Collected data:
=-=-=
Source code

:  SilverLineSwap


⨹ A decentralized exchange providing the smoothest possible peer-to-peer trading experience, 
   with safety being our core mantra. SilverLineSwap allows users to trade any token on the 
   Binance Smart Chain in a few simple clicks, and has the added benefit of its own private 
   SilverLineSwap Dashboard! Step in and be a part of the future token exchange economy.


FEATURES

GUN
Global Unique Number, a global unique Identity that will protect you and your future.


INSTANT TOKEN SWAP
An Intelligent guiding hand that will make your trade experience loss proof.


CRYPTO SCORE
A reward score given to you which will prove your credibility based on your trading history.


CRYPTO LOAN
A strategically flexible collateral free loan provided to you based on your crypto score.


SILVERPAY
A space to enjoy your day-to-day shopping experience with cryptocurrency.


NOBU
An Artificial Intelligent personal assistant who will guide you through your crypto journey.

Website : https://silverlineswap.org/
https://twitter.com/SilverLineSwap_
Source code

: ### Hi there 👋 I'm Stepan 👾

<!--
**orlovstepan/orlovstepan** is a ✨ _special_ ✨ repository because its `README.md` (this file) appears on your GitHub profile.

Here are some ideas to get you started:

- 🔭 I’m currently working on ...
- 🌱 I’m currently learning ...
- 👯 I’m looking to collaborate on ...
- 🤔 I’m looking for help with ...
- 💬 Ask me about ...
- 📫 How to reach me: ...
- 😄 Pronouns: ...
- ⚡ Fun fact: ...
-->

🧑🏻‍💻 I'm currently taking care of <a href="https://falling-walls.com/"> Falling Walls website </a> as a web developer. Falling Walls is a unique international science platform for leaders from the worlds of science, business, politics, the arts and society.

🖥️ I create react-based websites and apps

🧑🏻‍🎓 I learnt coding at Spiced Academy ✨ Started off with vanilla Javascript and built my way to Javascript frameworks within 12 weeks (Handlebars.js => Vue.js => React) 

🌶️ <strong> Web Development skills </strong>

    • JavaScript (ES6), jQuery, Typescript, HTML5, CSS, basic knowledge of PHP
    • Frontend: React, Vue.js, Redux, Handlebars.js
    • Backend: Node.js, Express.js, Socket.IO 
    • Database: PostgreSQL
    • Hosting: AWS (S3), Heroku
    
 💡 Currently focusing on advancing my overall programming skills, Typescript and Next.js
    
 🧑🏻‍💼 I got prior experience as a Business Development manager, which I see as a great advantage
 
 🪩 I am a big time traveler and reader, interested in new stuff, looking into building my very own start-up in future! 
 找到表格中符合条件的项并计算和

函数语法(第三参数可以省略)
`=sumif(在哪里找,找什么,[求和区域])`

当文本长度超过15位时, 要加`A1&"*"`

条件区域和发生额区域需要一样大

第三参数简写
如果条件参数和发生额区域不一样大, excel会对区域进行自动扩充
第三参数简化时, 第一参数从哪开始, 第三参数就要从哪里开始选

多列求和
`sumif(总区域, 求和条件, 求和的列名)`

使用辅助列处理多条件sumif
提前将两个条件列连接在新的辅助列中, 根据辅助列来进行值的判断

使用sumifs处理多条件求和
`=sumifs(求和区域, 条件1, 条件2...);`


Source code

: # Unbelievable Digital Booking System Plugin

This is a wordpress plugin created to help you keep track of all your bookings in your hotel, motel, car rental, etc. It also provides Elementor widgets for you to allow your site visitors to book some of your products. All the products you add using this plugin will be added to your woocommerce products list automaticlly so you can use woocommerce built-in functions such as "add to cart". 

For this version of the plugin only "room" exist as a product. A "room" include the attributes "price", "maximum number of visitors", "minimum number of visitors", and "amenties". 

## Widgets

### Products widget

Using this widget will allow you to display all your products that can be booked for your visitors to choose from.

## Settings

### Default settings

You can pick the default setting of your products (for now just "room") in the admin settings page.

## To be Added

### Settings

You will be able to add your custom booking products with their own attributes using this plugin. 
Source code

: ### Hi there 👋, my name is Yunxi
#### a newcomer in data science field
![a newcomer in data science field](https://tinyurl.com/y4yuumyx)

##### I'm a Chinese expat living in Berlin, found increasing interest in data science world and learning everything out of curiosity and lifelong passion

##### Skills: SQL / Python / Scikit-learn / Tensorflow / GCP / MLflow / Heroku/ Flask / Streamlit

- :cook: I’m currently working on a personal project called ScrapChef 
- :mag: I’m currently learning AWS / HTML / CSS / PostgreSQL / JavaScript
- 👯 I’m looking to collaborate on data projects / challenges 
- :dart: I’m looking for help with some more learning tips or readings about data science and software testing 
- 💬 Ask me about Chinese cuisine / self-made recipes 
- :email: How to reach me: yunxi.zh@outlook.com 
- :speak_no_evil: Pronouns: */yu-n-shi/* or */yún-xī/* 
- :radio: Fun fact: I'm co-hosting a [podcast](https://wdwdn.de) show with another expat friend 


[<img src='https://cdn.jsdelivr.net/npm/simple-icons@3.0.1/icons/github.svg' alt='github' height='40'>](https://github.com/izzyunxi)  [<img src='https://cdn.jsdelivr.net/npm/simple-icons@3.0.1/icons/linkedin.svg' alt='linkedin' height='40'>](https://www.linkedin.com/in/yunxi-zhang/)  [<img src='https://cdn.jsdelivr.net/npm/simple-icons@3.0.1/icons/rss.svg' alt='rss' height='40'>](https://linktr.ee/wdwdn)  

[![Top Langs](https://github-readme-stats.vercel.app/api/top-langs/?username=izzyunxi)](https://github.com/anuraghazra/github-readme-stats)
=-=-=
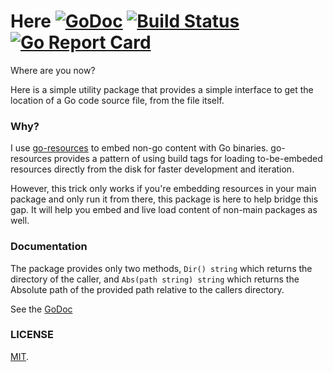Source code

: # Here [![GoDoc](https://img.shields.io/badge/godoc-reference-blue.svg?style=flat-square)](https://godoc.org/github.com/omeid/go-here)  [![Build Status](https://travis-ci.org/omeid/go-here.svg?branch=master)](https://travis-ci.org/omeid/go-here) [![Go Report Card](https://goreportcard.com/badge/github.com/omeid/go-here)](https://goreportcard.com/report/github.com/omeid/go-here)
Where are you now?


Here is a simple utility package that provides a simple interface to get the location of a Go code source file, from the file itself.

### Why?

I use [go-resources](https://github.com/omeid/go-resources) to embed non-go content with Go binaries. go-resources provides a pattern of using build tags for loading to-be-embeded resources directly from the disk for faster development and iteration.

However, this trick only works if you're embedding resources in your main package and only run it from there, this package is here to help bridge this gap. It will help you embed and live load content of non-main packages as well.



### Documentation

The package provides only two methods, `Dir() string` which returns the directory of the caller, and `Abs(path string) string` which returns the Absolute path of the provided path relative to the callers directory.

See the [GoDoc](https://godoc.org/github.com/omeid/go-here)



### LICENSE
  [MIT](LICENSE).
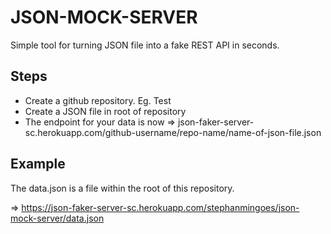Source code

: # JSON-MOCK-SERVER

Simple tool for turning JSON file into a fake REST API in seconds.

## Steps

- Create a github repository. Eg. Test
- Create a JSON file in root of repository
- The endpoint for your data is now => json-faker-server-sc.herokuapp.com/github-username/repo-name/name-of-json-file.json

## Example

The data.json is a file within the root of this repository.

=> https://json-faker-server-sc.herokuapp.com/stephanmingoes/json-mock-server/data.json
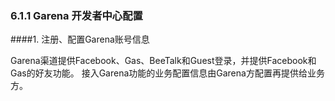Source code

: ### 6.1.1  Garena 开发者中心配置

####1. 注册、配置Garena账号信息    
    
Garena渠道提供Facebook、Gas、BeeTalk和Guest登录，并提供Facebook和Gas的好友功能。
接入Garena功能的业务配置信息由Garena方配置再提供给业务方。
=-=-=
Exercise prompt: All of the lines above that carry the string "expat" need to be found and copied.

Your response:
##### I'm a Chinese expat living in Berlin, found increasing interest in data science world and learning everything out of curiosity and lifelong passion
- :radio: Fun fact: I'm co-hosting a [podcast](https://wdwdn.de) show with another expat friend 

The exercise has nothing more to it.